**Activity**: The answer should be a number alone: the count of lines in the listing below that include "from".
Start of Block
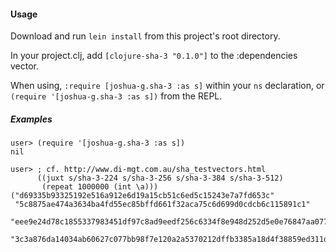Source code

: #### Usage

Download and run `lein install` from this project's root directory.

In your project.clj, add `[clojure-sha-3 "0.1.0"]` to the :dependencies vector.

When using, `:require [joshua-g.sha-3 :as s]` within your `ns` declaration, or `(require '[joshua-g.sha-3 :as s])` from the REPL.

##### Examples

```
user> (require '[joshua-g.sha-3 :as s])
nil

user> ; cf. http://www.di-mgt.com.au/sha_testvectors.html
      ((juxt s/sha-3-224 s/sha-3-256 s/sha-3-384 s/sha-3-512)
       (repeat 1000000 (int \a)))
("d69335b93325192e516a912e6d19a15cb51c6ed5c15243e7a7fd653c"
 "5c8875ae474a3634ba4fd55ec85bffd661f32aca75c6d699d0cdcb6c115891c1"
 "eee9e24d78c1855337983451df97c8ad9eedf256c6334f8e948d252d5e0e76847aa0774ddb90a842190d2c558b4b8340"
 "3c3a876da14034ab60627c077bb98f7e120a2a5370212dffb3385a18d4f38859ed311d0a9d5141ce9cc5c66ee689b266a8aa18ace8282a0e0db596c90b0a7b87")
```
End of Block
**Solution to this problem**: 2